Anastasia Danilova, activiste des droits des femmes appartenant à Gender Doc-M, l'organisation la plus ancienne, dans l'ère postsoviétique, à s'occuper des LGBT, analyse la discrimination quotidienne, le rôle de l'église et la différence que peut faire la demande d'adhésion de la Moldavie à l'Union européenne (UE) pour la communauté LGBT de ce pays.
AWID : La Moldavie n'est peut-être pas très connue pour beaucoup de nos lecteurs/lectrices. Pouvez-vous nous en dire quelques mots ?
Anastasia Danilova (A.D.): la Moldavie est l'un des anciens états de l'Union soviétique. Il s'agit d'un pays très chrétien et orthodoxe dans lequel l'église possède un pouvoir considérable, y compris dans les milieux politiques et sur le plan des politiques publiques. Actuellement, la Moldavie est également un pays très pauvre qui connaît un marasme économique depuis la chute de l'Union soviétique il y a 20 ans. Nous souhaitons adhérer à l'Union européenne (UE) et, pour ce faire, le gouvernement doit démontrer qu'il respecte les principes des droits humains, situation qui est très différente en théorie et dans la pratique et qui évolue très lentement.
Pour la communauté LGBT, la possibilité d'adhérer à l'Union européenne a, certes, favorisé la sensibilisation quant aux principes des droits humains mais a aussi provoqué une certaine réaction. Certaines personnes, dont les nationalistes, affirment que les Européens ont une influence qui pousse les gens à l'homosexualité qui nous est imposée de l'extérieur. C'est pourquoi la question de l'adhésion à l'UE provoque, pour cette raison particulière et pour d'autres raisons, beaucoup de tension dans le pays.
AWID : Quelle est la situation actuelle des LGBT en Moldavie ?
A.D.: Comme je l'ai mentionné, l'église possède un pouvoir considérable en Moldavie et dénonce publiquement l'homosexualité qu'elle considère comme un péché. Il est très difficile, dans ce pays, de se montrer en désaccord avec l'église car 90 % de la population se réclame de la foi chrétienne.

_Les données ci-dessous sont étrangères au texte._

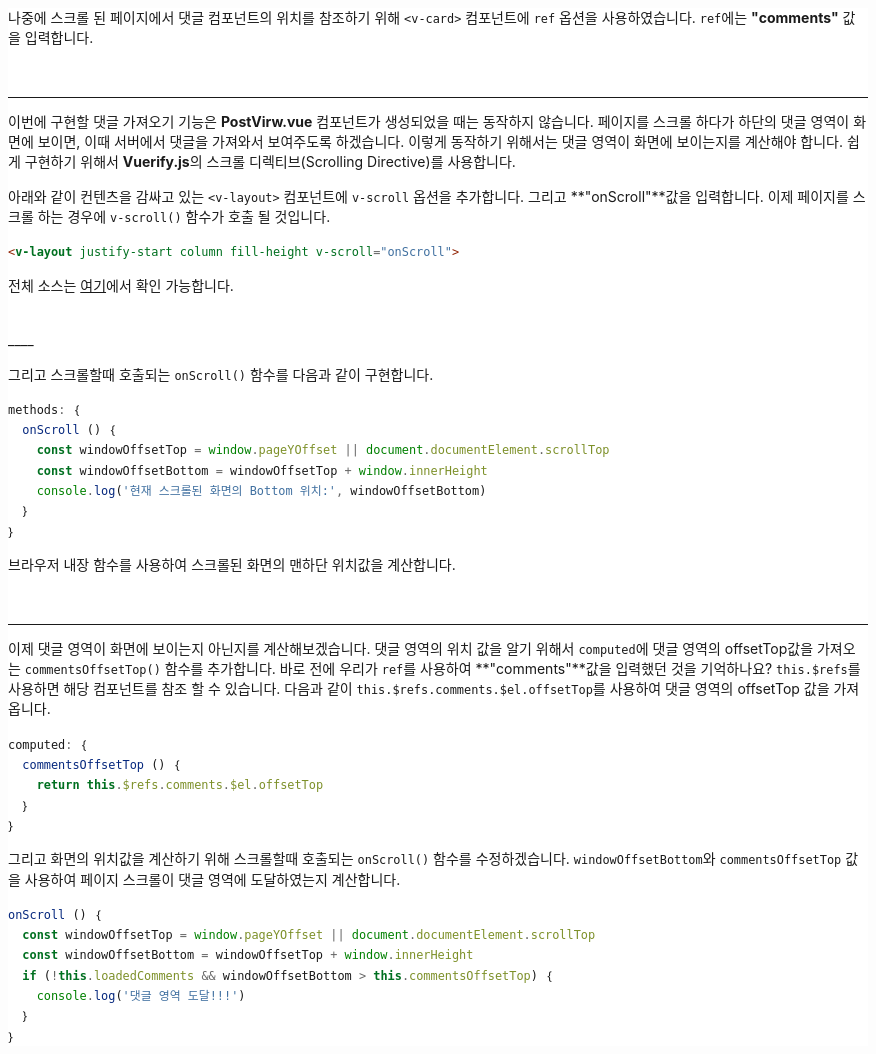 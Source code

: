 나중에 스크롤 된 페이지에서 댓글 컴포넌트의 위치를 참조하기 위해 `<v-card>` 컴포넌트에 `ref` 옵션을 사용하였습니다. `ref`에는 **"comments"** 값을 입력합니다.

<br>

___

이번에 구현할 댓글 가져오기 기능은 **PostVirw.vue** 컴포넌트가 생성되었을 때는 동작하지 않습니다. 페이지를 스크롤 하다가 하단의 댓글 영역이 화면에 보이면, 이때 서버에서 댓글을 가져와서 보여주도록 하겠습니다. 이렇게 동작하기 위해서는 댓글 영역이 화면에 보이는지를 계산해야 합니다. 쉽게 구현하기 위해서 **Vuerify.js**의 스크롤 디렉티브(Scrolling Directive)를 사용합니다.

아래와 같이 컨텐츠을 감싸고 있는 `<v-layout>` 컴포넌트에 `v-scroll` 옵션을 추가합니다. 그리고 **"onScroll"**값을 입력합니다. 이제 페이지를 스크롤 하는 경우에 `v-scroll()` 함수가 호출 될 것입니다.

```html
<v-layout justify-start column fill-height v-scroll="onScroll">
```

전체 소스는 [여기](https://github.com/anpigon/steemit-app/blob/ch05/src/components/PostView.vue#L8)에서 확인 가능합니다. 


<br>
____


그리고 스크롤할때 호출되는 `onScroll()` 함수를 다음과 같이 구현합니다. 

```js
methods: ｛
  onScroll () ｛
    const windowOffsetTop = window.pageYOffset || document.documentElement.scrollTop
    const windowOffsetBottom = windowOffsetTop + window.innerHeight
    console.log('현재 스크롤된 화면의 Bottom 위치:', windowOffsetBottom)
  ｝
｝
```

브라우저 내장 함수를 사용하여 스크롤된 화면의 맨하단 위치값을 계산합니다.

<br>

____

이제 댓글 영역이 화면에 보이는지 아닌지를 계산해보겠습니다. 댓글 영역의 위치 값을 알기 위해서 `computed`에 댓글 영역의 offsetTop값을 가져오는 `commentsOffsetTop()` 함수를 추가합니다. 바로 전에 우리가 `ref`를 사용하여 **"comments"**값을 입력했던 것을 기억하나요? `this.$refs`를 사용하면 해당 컴포넌트를 참조 할 수 있습니다. 다음과 같이 `this.$refs.comments.$el.offsetTop`를 사용하여 댓글 영역의 offsetTop 값을 가져옵니다.

```js
computed: ｛
  commentsOffsetTop () ｛
    return this.$refs.comments.$el.offsetTop
  ｝
｝
```

그리고 화면의 위치값을 계산하기 위해 스크롤할때 호출되는 `onScroll()` 함수를 수정하겠습니다. `windowOffsetBottom`와 `commentsOffsetTop` 값을 사용하여 페이지 스크롤이 댓글 영역에 도달하였는지 계산합니다.

```js
onScroll () ｛
  const windowOffsetTop = window.pageYOffset || document.documentElement.scrollTop
  const windowOffsetBottom = windowOffsetTop + window.innerHeight
  if (!this.loadedComments && windowOffsetBottom > this.commentsOffsetTop) ｛
    console.log('댓글 영역 도달!!!')
  ｝
｝
```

Les LGBT se heurtent à des discriminations quotidiennes chez eux, à l'école, sur le lieu de travail et dans les lieux publics. Par exemple, les enfants soupçonnés d'homosexualité ou qui ont des parents homosexuels font l'objet de harcèlement à l'école. Beaucoup de gens qui osent parler ouvertement ou déclarer leur orientation sexuelle sont expulsés de leurs domiciles et des lieux de travail. J'ai récemment tenté de trouver un refuge pour une femme lesbienne victime de violence au sein de sa famille, refuge qui lui a été refusé pour le fait d'être lesbienne. Les LGBT sont généralement expulsés des restaurants et des bars.
Les LGBT qui vivent en dehors de la capitale, Chisinau, rencontrent encore plus de difficultés car bon nombre de ces régions sont instables sur le plan politique et la situation économique y est encore plus grave, y compris en Transnistrie, région contestée et aujourd’hui occupée par des troupes russes. Pour des raisons de sécurité, beaucoup d'entre eux s'unissent à des personnes du sexe opposé et vivent ainsi leur vie. Les LGBT vivant dans des zones rurales éloignées sont privés de tout accès à un soutien ou à des services. D'une manière générale, si vous êtes membre de la communauté LGBT, il est plus sûr de vivre à Chisinau.
AWID : Les LGBT sont-ils pénalisés par la loi ?
A.D.: Non, l'homosexualité a été dépénalisée en 1993, tout comme dans d'autres pays de l'ancienne Union soviétique. Nous travaillons avec une coalition d'ONG pour élaborer et promouvoir une législation anti-discrimination qui réponde aux besoins non seulement des LGBT mais aussi des personnes handicapées, des personnes âgées et des membres de la communauté rom. Il s'est avéré très difficile de promouvoir cette législation car nous connaissons actuellement une situation politique réellement instable où beaucoup expriment leur mécontentement vis-à-vis des dirigeants actuels et remettent en question l'intégrité des processus électoraux, mais nous continuons d'y travailler.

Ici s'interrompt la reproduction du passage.